------ Entries shown ------

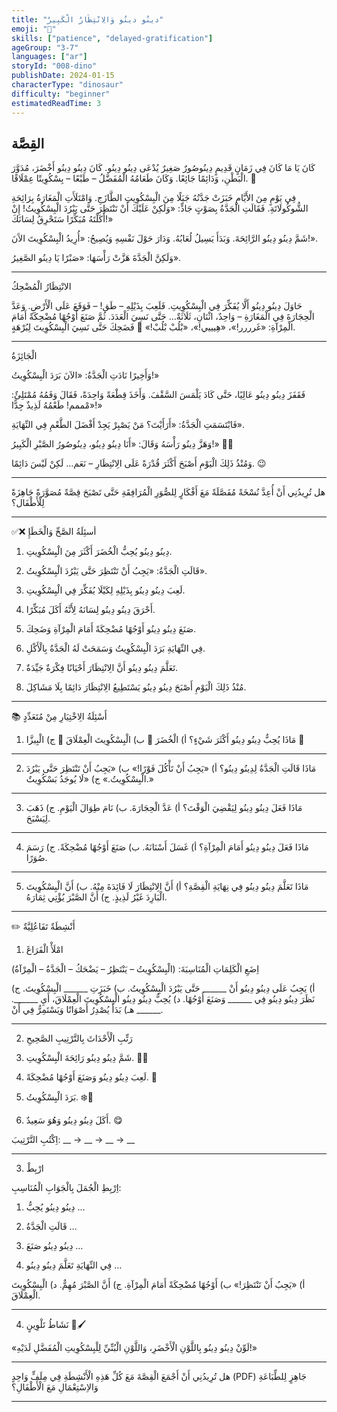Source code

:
 ```yaml
---
title: "دينُو دينُو وَالِانْتِظَارُ الْكَبِيرُ"
emoji: "🦕"
skills: ["patience", "delayed-gratification"]
ageGroup: "3-7"
languages: ["ar"]
storyId: "008-dino"
publishDate: 2024-01-15
characterType: "dinosaur"
difficulty: "beginner"
estimatedReadTime: 3
---
```


## القِصَّة


كَانَ يَا مَا كَانَ فِي زَمَانٍ قَدِيمٍ دِينُوصُورٌ صَغِيرٌ يُدْعَى دِينُو دِينُو.
كَانَ دِينُو دِينُو أَخْضَرَ، مُدَوَّرَ الْبَطْنِ، وَدَائِمًا جَائِعًا.
وَكَانَ طَعَامُهُ الْمُفَضَّلُ – طَبْعًا – بِسْكُوِيتًا عِمْلَاقًا. 🍪

فِي يَوْمٍ مِنَ الأَيَّامِ خَبَزَتْ جَدَّتُهُ جَبَلًا مِنَ الْبِسْكُوِيتِ الطَّازَجِ.
وَامْتَلَأَتِ الْمَغَارَةُ بِرَائِحَةِ الشُّوكُولَاتَةِ.
فَقَالَتِ الْجَدَّةُ بِصَوْتٍ جَادٍّ:
«وَلَكِنْ عَلَيْكَ أَنْ تَنْتَظِرَ حَتَّى يَبْرُدَ الْبِسْكُوِيتُ!
إِنْ أَكَلْتَهُ مُبَكِّرًا سَتَحْرِقُ لِسَانَكَ!»

شَمَّ دِينُو دِينُو الرَّائِحَةَ.
وَبَدَأَ يَسِيلُ لُعَابُهُ.
وَدَارَ حَوْلَ نَفْسِهِ وَيُصِيحُ:
«أُرِيدُ الْبِسْكُوِيتَ الآَنَ!».

وَلَكِنَّ الْجَدَّةَ هَزَّتْ رَأْسَهَا:
«صَبْرًا يَا دِينُو الصَّغِيرُ».

---

الانْتِظَارُ الْمُضْحِكُ

حَاوَلَ دِينُو دِينُو أَلَّا يُفَكِّرَ فِي الْبِسْكُوِيتِ.
فَلَعِبَ بِذَيْلِهِ – طَق! – فَوَقَعَ عَلَى الْأَرْضِ.
وَعَدَّ الْحِجَارَةَ فِي الْمَغَارَةِ – وَاحِدٌ، اثْنَانِ، ثَلَاثَةٌ… حَتَّى نَسِيَ الْعَدَدَ.
ثُمَّ صَنَعَ أَوْجُهًا مُضْحِكَةً أَمَامَ الْمِرْآةِ:
«غَرررر!»، «هِيييي!»، «بْلُبْ بْلُبْ!» 🤪
فَضَحِكَ حَتَّى نَسِيَ الْبِسْكُوِيتَ لِبُرْهَةٍ.

---

الْجَائِزَةُ

وَأَخِيرًا نَادَتِ الْجَدَّةُ:
«الآنَ بَرَدَ الْبِسْكُوِيتُ!»

فَقَفَزَ دِينُو دِينُو عَالِيًا، حَتَّى كَادَ يَلْمَسَ السَّقْفَ.
وَأَخَذَ قِطْعَةً وَاحِدَةً، فَقَالَ وَفَمُهُ مُمْتَلِئٌ:
«مْممم! طَعْمُهُ لَذِيذٌ جِدًّا!»

فَابْتَسَمَتِ الْجَدَّةُ:
«أَرَأَيْتَ؟ مَنْ يَصْبِرْ يَجِدْ أَفْضَلَ الطَّعْمِ فِي النِّهَايَةِ».

وَهَزَّ دِينُو رَأْسَهُ وَقَالَ:
«أَنَا دِينُو دِينُو، دِينُوصُورُ الصَّبْرِ الْكَبِيرُ!» 🦖✨

وَمُنْذُ ذَلِكَ الْيَوْمِ أَصْبَحَ أَكْثَرَ قُدْرَةً عَلَى الِانْتِظَارِ –
نَعَم… لَكِنْ لَيْسَ دَائِمًا. 😉

---

هل تُرِيدُنِي أَنْ أُعِدَّ نُسْخَةً مُفَصَّلَةً مَعَ أَفْكَارٍ لِلصُّوَرِ الْمُرَافِقَةِ حَتَّى تَصْبَحَ قِصَّةً مُصَوَّرَةً جَاهِزَةً لِلْأَطْفَال؟

---

✅❌ أسئِلَةُ الصَّحِّ وَالْخَطَإِ

1. دِينُو دِينُو يُحِبُّ الْخُضَرَ أَكْثَرَ مِنَ الْبِسْكُوِيتِ.

2. قَالَتِ الْجَدَّةُ: «يَجِبُ أَنْ تَنْتَظِرَ حَتَّى يَبْرُدَ الْبِسْكُوِيتُ».

3. لَعِبَ دِينُو دِينُو بِذَيْلِهِ لِكَيْلَا يُفَكِّرَ فِي الْبِسْكُوِيتِ.

4. أَحْرَقَ دِينُو دِينُو لِسَانَهُ لِأَنَّهُ أَكَلَ مُبَكِّرًا.

5. صَنَعَ دِينُو دِينُو أَوْجُهًا مُضْحِكَةً أَمَامَ الْمِرْآةِ وَضَحِكَ.

6. فِي النِّهَايَةِ بَرَدَ الْبِسْكُوِيتُ وَسَمَحَتْ لَهُ الْجَدَّةُ بِالْأَكْلِ.

7. تَعَلَّمَ دِينُو دِينُو أَنَّ الِانْتِظَارَ أَحْيَانًا فِكْرَةٌ جَيِّدَةٌ.

8. مُنْذُ ذَلِكَ الْيَوْمِ أَصْبَحَ دِينُو دِينُو يَسْتَطِيعُ الِانْتِظَارَ دَائِمًا بِلَا مَشَاكِلَ.

---

📚 أَسْئِلَةُ الِاخْتِيَارِ مِنْ مُتَعَدِّدٍ

1. مَاذَا يُحِبُّ دِينُو دِينُو أَكْثَرَ شَيْءٍ؟
أ) الْخُضَرَ 🥦
ب) الْبِسْكُوِيتَ الْعِمْلَاقَ 🍪
ج) الْبِيزَّا 🍕

---

2. مَاذَا قَالَتِ الْجَدَّةُ لِدِينُو دِينُو؟
أ) «يَجِبُ أَنْ تَأْكُلَ فَوْرًا!»
ب) «يَجِبُ أَنْ تَنْتَظِرَ حَتَّى يَبْرُدَ الْبِسْكُوِيتُ.»
ج) «لَا يُوجَدُ بَسْكُوِيتٌ.»

---

3. مَاذَا فَعَلَ دِينُو دِينُو لِيَقْضِيَ الْوَقْتَ؟
أ) عَدَّ الْحِجَارَةَ.
ب) نَامَ طِوَالَ الْيَوْمِ.
ج) ذَهَبَ لِيَسْبَحَ.

---

4. مَاذَا فَعَلَ دِينُو دِينُو أَمَامَ الْمِرْآةِ؟
أ) غَسَلَ أَسْنَانَهُ.
ب) صَنَعَ أَوْجُهًا مُضْحِكَةً.
ج) رَسَمَ صُوَرًا.

---

5. مَاذَا تَعَلَّمَ دِينُو دِينُو فِي نِهَايَةِ الْقِصَّةِ؟
أ) أَنَّ الِانْتِظَارَ لَا فَائِدَةَ مِنْهُ.
ب) أَنَّ الْبِسْكُوِيتَ الْبَارِدَ غَيْرُ لَذِيذٍ.
ج) أَنَّ الصَّبْرَ يُؤْتِي ثِمَارَهُ.

---

✏️ أَنْشِطَةٌ تَفَاعُلِيَّةٌ

1. امْلَأْ الْفَرَاغَ

اِضَعِ الْكَلِمَاتِ الْمُنَاسِبَةَ:
(الْبِسْكُوِيتُ – يَنْتَظِرُ – يَضْحَكُ – الْجَدَّةُ – الْمِرْآةُ)

أ) يَجِبُ عَلَى دِينُو دِينُو أَنْ ______ حَتَّى يَبْرُدَ الْبِسْكُوِيتُ.
ب) خَبَزَتِ ______ الْبِسْكُوِيتَ.
ج) نَظَرَ دِينُو دِينُو فِي ______ وَصَنَعَ أَوْجُهًا.
د) يُحِبُّ دِينُو دِينُو الْبِسْكُوِيتَ الْعِمْلَاقَ، أَيِ ______.
هـ) بَدَأَ يُصْدِرُ أَصْوَاتًا وَيَسْتَمِرُّ فِي أَنْ ______.

---

2. رَتِّبِ الْأَحْدَاثَ بِالتَّرْتِيبِ الصَّحِيحِ

1. شَمَّ دِينُو دِينُو رَائِحَةَ الْبِسْكُوِيتِ. 👃🍪

2. لَعِبَ دِينُو دِينُو وَصَنَعَ أَوْجُهًا مُضْحِكَةً. 🤪

3. بَرَدَ الْبِسْكُوِيتُ. ❄️🍪

4. أَكَلَ دِينُو دِينُو وَهُوَ سَعِيدٌ. 😋

اِكْتُبِ التَّرْتِيبَ: __ → __ → __ → __

---

3. ارْبِطْ

اِرْبِطِ الْجُمَلَ بِالْجَوَابِ الْمُنَاسِبِ:

1. دِينُو دِينُو يُحِبُّ …

2. قَالَتِ الْجَدَّةُ …

3. دِينُو دِينُو صَنَعَ …

4. فِي النِّهَايَةِ تَعَلَّمَ دِينُو دِينُو …

أ) «يَجِبُ أَنْ تَنْتَظِرَ!»
ب) أَوْجُهًا مُضْحِكَةً أَمَامَ الْمِرْآةِ.
ج) أَنَّ الصَّبْرَ مُهِمٌّ.
د) الْبِسْكُوِيتَ الْعِمْلَاقَ.

---

4. نَشَاطُ تَلْوِينٍ 🎨🖌️

«لَوِّنْ دِينُو دِينُو بِاللَّوْنِ الْأَخْضَرِ، وَاللَّوْنِ الْبُنِّيِّ لِلْبِسْكُوِيتِ الْمُفَضَّلِ لَدَيْهِ!»

---

هل تُرِيدُنِي أَنْ أَجْمَعَ الْقِصَّةَ مَعَ كُلِّ هَذِهِ الْأَنْشِطَةِ فِي مِلَفٍّ وَاحِدٍ (PDF) جَاهِزٍ لِلطِّبَاعَةِ وَالاِسْتِعْمَالِ مَعَ الْأَطْفَالِ؟

---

------

(Exercise objective)
In the answer, include exactly the lines from the top of the entries through the line containing "كَانَ دِينُو دِينُو", and nothing else, not even the pictures.

(Written response)
Source code

:
 ```yaml
---
title: "دينُو دينُو وَالِانْتِظَارُ الْكَبِيرُ"
emoji: "🦕"
skills: ["patience", "delayed-gratification"]
ageGroup: "3-7"
languages: ["ar"]
storyId: "008-dino"
publishDate: 2024-01-15
characterType: "dinosaur"
difficulty: "beginner"
estimatedReadTime: 3
---
```


## القِصَّة


كَانَ يَا مَا كَانَ فِي زَمَانٍ قَدِيمٍ دِينُوصُورٌ صَغِيرٌ يُدْعَى دِينُو دِينُو.
كَانَ دِينُو دِينُو أَخْضَرَ، مُدَوَّرَ الْبَطْنِ، وَدَائِمًا جَائِعًا.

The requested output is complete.